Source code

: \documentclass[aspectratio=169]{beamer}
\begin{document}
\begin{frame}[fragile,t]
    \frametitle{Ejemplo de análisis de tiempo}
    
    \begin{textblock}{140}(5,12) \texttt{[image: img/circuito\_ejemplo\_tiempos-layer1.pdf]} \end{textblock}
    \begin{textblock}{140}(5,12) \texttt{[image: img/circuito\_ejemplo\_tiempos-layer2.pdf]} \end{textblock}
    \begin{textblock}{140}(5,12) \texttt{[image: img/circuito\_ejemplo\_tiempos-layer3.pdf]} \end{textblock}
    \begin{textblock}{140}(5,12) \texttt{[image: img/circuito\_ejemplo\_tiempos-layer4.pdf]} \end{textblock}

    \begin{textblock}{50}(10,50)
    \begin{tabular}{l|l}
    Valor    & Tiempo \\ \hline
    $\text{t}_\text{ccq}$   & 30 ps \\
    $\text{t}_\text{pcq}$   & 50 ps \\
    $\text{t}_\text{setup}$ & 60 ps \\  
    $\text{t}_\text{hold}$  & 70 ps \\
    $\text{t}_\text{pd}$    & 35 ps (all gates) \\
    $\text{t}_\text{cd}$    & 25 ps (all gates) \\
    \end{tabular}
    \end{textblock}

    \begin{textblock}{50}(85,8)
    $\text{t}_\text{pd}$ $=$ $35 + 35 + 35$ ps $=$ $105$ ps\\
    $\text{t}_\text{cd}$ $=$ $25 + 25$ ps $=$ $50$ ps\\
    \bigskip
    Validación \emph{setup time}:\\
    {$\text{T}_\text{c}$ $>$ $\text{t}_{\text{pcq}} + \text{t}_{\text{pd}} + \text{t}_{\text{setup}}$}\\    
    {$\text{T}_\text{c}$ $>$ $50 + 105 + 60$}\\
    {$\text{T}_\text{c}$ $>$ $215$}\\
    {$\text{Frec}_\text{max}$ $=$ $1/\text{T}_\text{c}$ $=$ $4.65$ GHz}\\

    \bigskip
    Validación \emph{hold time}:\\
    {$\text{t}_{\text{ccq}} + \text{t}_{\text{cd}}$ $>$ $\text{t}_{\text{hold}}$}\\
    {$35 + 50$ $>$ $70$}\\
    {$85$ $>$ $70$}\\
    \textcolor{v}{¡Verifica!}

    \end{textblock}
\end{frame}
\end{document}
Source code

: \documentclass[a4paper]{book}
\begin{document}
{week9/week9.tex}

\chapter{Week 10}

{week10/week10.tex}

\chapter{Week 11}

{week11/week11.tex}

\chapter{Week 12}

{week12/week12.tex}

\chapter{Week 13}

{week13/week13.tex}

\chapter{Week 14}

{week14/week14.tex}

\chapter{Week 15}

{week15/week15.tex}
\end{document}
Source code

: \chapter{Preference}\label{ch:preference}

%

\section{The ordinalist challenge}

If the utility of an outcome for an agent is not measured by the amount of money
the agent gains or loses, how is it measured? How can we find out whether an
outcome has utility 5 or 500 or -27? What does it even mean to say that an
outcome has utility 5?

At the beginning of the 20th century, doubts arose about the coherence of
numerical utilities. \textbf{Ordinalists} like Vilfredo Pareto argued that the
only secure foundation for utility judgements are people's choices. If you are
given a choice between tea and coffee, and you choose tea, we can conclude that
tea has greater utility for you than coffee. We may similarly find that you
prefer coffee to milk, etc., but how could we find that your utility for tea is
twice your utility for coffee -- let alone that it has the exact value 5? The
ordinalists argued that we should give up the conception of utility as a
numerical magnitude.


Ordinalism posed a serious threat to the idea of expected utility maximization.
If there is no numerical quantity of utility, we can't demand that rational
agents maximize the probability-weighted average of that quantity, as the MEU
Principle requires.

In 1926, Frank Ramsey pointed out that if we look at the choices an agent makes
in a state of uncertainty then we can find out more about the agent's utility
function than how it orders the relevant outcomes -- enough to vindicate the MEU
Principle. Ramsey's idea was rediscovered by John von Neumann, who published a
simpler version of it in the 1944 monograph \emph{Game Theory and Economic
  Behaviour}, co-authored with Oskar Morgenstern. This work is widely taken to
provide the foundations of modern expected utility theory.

************

Description of the task:
All of the lines above that carry the string "choices" need to be found and copied.

Answer below:
only secure foundation for utility judgements are people's choices. If you are
In 1926, Frank Ramsey pointed out that if we look at the choices an agent makes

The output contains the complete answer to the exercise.